I understand that nua shares do not get a step up in basis at death of owner. If those shares are deposited to an exchange fund would the resulting shares purchased with those nua shares also not get a step up in basis at death?



After your lump sum distribution of employer shares, you cannot reinvest them in another investment such as an ETF without selling the shares. When you sell the shares, the NUA will be taxed at the lower LTCG rate, and you will no longer have shares with NUA. The ETF you reinvested in will get a full basis step up upon your death. Instead, if you hold the NUA shares as distributed and then pass, there will be no basis adjustment on the NUA portion, but there will be a basis adjustment on any subsequent gains after distribution from the plan. Your heir would only owe cap gain tax upon sale of the shares for the inherited NUA per share.

I get the confusion.  I was not asking about status if I invested in an ETF.  I was referring to a type of partnership referred to as an exchange fund.  Offered by private placement memorandem by firms like Eaton Vance and Goldman Sachs.  Does anyone have any insight into how those retain the inability to step up basis if funded with nua shares? 

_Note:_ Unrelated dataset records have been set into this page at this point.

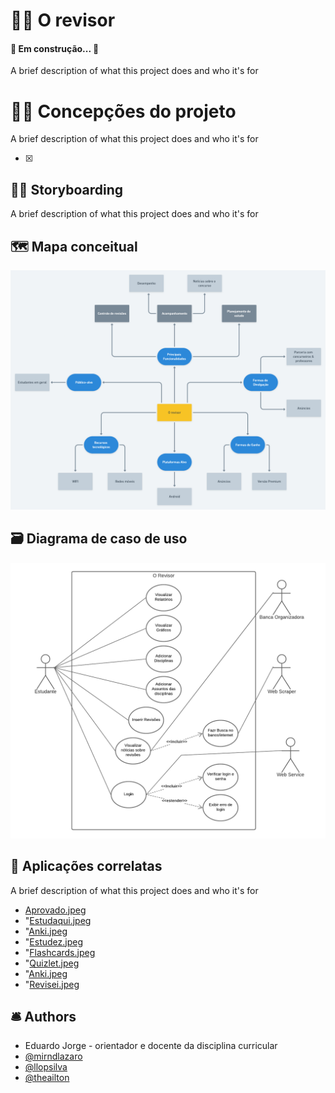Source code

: # 👨‍🔬 O revisor
<h4 align="left"> 
	🚧 Em construção...  🚧
</h4>

A brief description of what this project does and who it's for

# 👨‍🔬 Concepções do projeto

A brief description of what this project does and who it's for

- [x] 

## 👨‍🎨 Storyboarding

A brief description of what this project does and who it's for

## 🗺 Mapa conceitual

![Mapa conceitual](https://github.com/mirndlazaro/o-revisor/blob/main/diagramas/MC.png "Mapa conceitual")

## 🗃 Diagrama de caso de uso

![Diagrama de caso de uso](https://github.com/mirndlazaro/o-revisor/blob/main/diagramas/DCU.png "Diagrama de caso de uso")

## 🎏 Aplicações correlatas

A brief description of what this project does and who it's for

* [Aprovado.jpeg](https://github.com/mirndlazaro/o-revisor/blob/main/Aprovado.jpeg")
* "[Estudaqui.jpeg](https://github.com/mirndlazaro/o-revisor/blob/main/Estudaqui.jpeg")
* "[Anki.jpeg](https://github.com/mirndlazaro/o-revisor/blob/main/Anki.jpeg")
* "[Estudez.jpeg](https://github.com/mirndlazaro/o-revisor/blob/main/Estudez.jpeg")
* "[Flashcards.jpeg](https://github.com/mirndlazaro/o-revisor/blob/main/Flashcards.jpeg")
* "[Quizlet.jpeg](https://github.com/mirndlazaro/o-revisor/blob/main/Quizlet.jpeg")
* "[Anki.jpeg](https://github.com/mirndlazaro/o-revisor/blob/main/Anki.jpeg")
* "[Revisei.jpeg](https://github.com/mirndlazaro/o-revisor/blob/main/Revisei.jpeg")

## 🛎 Authors

- Eduardo Jorge - orientador e docente da disciplina curricular
- [@mirndlazaro](https://github.com/mirndlazaro)
- [@llopsilva](https://github.com/llopsilva)
- [@theailton](https://github.com/theailton)
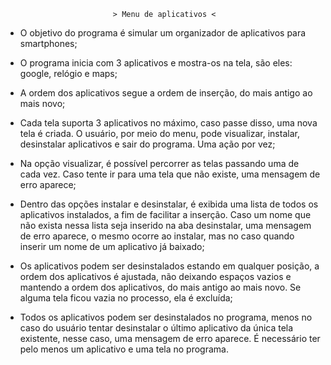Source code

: 							> Menu de aplicativos <

- O objetivo do programa é simular um organizador de aplicativos para smartphones;

- O programa inicia com 3 aplicativos e mostra-os na tela, são eles: google, relógio
 e maps;

- A ordem dos aplicativos segue a ordem de inserção, do mais antigo ao mais novo;

- Cada tela suporta 3 aplicativos no máximo, caso passe disso, uma nova tela é criada.
 O usuário, por meio do menu, pode visualizar, instalar, desinstalar aplicativos e sair
 do programa. Uma ação por vez;

- Na opção visualizar, é possível percorrer as telas passando uma de cada vez. Caso
 tente ir para uma tela que não existe, uma mensagem de erro aparece;

- Dentro das opções instalar e desinstalar, é exibida uma lista de todos os aplicativos
 instalados, a fim  de facilitar a inserção. Caso um nome que não exista nessa lista 
 seja inserido na aba desinstalar, uma mensagem de erro aparece, o mesmo ocorre ao 
 instalar, mas no caso quando inserir um nome de um aplicativo já baixado;

- Os aplicativos podem ser desinstalados estando em qualquer posição, a ordem dos
 aplicativos é ajustada, não deixando espaços vazios e mantendo a ordem dos 
 aplicativos, do mais antigo ao mais novo. Se alguma tela ficou vazia no processo,
 ela é excluída;

- Todos os aplicativos podem ser desinstalados no programa, menos no caso do usuário
 tentar desinstalar o último aplicativo da única tela existente, nesse caso, uma 
 mensagem de erro aparece. É necessário ter pelo menos um aplicativo e uma tela 
 no programa.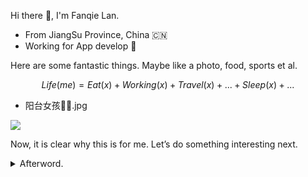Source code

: Hi there :tomato:, I'm Fanqie Lan.
- From JiangSu Province, China :cn:
- Working for App develop :lollipop:

Here are some fantastic things. Maybe like a photo, food, sports et al.

  $$ Life(me) = Eat(x) + Working(x) + Travel(x) + ... + Sleep(x) + ... $$
- 阳台女孩👧🏻.jpg

<img src="https://img01.anheyu.com/useruploads/110/2023/03/14/6410113caabf1.webp">

Now, it is clear why this is for me. Let’s do something interesting next.

<details>
<summary>Afterword.</summary>
Perhaps I didn’t know these things at that time.

在过去的时间里，有很多事情已经被遗忘了，现在还记得的事情或许才是最终需要保留的—— 陈同学

</details>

I would guess that when NUA shares are contributed to a pooled fund in exchange for shares of the diversified pooled investment, that the shares lose their NUA status. If pooled shares are inherited, they should therefore receive a full basis adjustment. It’s less clear what your basis will be if you sell pooled shares. It is not clear how these funds track or report your basis or what the IRS expects to see reported on your 8949 if you sell pooled shares.